John Cusak, Shélan O’Keefe, Gracie Bednarczyk

92 min.
18 juin 2008
GRACE IS GONE

Grace est un prénom. Celui du personnage qui par son absence est la clé de voûte de cette première réalisation d’un jeune cinéaste qui avait coscénarisé le « Lonesome Jim » de Steve Buscemi.

Grace est aussi une qualité faite d’harmonie et de simplicité. C’est parce qu’elle fait défaut à ce film aux émotions exposés avec un manque de finesse égale à un débordement de prévisibilité que très vite un sentiment désagréable, celui d’être manipulé, envahit le mental du spectateur.

Inséré dans la très actuelle (*) envie américaine, qu’elle soit formatée hollywoodienne ou estampillée indépendante, de témoigner sur la guerre d’Irak, « Grace is gone » choisit d’aborder le conflit non pas de façon frontale mais par le biais d’un décryptage de ses effets collatéraux - comme le faisait mais avec moins d’afféterie et plus de punch « In the Valley of Elah » de Paul Haggis.

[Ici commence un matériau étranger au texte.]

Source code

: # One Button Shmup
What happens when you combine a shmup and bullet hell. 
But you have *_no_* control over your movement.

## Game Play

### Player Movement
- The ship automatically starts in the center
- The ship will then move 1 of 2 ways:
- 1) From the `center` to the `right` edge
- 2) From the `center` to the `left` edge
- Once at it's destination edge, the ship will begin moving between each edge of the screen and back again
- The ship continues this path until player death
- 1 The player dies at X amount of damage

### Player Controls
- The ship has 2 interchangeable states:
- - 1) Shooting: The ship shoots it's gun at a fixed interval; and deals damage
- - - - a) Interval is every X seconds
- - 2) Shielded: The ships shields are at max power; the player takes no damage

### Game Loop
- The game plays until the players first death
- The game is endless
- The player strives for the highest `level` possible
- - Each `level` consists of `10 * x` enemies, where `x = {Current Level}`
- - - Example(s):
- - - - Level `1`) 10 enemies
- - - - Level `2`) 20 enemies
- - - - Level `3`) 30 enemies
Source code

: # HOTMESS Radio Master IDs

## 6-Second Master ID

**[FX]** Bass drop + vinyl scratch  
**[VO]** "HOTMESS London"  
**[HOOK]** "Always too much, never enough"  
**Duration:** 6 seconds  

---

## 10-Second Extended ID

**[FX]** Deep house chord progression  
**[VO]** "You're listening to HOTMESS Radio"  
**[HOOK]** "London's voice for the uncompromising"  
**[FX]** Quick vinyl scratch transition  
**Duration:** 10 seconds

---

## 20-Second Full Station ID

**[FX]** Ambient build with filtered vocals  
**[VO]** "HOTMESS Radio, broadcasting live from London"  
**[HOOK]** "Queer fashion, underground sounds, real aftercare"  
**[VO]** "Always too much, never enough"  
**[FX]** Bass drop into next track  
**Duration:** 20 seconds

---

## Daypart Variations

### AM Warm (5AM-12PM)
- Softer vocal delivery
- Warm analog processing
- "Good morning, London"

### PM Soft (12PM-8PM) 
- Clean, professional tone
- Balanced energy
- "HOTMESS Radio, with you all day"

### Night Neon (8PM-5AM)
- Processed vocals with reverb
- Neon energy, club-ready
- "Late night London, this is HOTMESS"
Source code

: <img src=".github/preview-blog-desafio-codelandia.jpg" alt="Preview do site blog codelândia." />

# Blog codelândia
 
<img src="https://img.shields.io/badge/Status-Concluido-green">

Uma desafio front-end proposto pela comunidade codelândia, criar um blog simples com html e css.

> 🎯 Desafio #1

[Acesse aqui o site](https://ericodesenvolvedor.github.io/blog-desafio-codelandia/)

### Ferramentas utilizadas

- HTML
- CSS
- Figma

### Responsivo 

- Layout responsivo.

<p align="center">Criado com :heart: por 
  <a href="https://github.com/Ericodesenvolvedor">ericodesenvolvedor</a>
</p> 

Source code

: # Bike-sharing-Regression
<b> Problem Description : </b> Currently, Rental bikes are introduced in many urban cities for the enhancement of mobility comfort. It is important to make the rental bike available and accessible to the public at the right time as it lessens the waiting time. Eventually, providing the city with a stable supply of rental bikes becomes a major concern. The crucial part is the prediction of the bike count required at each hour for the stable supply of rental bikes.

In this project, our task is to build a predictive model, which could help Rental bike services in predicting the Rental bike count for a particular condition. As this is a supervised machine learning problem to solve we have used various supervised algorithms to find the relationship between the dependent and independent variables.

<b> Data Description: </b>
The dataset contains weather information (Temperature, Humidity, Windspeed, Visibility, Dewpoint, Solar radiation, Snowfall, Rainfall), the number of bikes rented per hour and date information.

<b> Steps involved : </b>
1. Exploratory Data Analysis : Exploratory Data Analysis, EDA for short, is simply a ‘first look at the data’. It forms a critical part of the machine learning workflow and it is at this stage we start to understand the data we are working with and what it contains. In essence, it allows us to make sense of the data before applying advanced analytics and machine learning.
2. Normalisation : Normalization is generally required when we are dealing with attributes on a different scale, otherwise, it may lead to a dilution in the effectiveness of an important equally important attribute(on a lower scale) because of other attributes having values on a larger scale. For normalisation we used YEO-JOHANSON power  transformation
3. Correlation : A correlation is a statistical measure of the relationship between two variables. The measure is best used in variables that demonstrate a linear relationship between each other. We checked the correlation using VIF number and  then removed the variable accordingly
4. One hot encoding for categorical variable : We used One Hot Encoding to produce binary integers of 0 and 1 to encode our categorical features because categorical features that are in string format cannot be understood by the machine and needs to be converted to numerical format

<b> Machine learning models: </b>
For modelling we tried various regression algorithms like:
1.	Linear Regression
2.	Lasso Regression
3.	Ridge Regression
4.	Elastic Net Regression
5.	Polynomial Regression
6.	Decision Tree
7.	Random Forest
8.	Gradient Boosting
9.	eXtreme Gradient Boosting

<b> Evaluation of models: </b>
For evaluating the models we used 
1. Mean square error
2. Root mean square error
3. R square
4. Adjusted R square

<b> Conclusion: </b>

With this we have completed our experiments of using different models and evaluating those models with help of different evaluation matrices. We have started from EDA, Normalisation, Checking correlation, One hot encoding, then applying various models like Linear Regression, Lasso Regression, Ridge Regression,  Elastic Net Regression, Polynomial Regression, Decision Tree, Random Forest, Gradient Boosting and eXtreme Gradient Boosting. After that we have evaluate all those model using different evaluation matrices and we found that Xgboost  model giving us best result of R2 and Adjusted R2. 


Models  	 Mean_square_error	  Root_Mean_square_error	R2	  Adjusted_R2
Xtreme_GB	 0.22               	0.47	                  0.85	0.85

Grace, militaire en Irak, vient de mourir en service à Bassora. Comment Stanley, le père, va-t-il annoncer la nouvelle à ses deux enfants de 13 et 9 ans ?

En ex-militaire, Stanley fait le choix d’une tactique. Celle de la manœuvre dilatoire. Il offre à ses filles ce qu’il ne leur a jamais donné : de l’indulgence et du temps.

Le temps d’un voyage vers la Floride et ses parcs d’attractions (en fait de distractions au malheur) au cours duquel les enfants appréhendent la vérité, dédouanent leur père de sa maladresse affective et commencent un travail de deuil.

Film intimiste plus que film engagé, « Grace ... » se veut, selon les intentions de son réalisateur, une méditation sur la douleur.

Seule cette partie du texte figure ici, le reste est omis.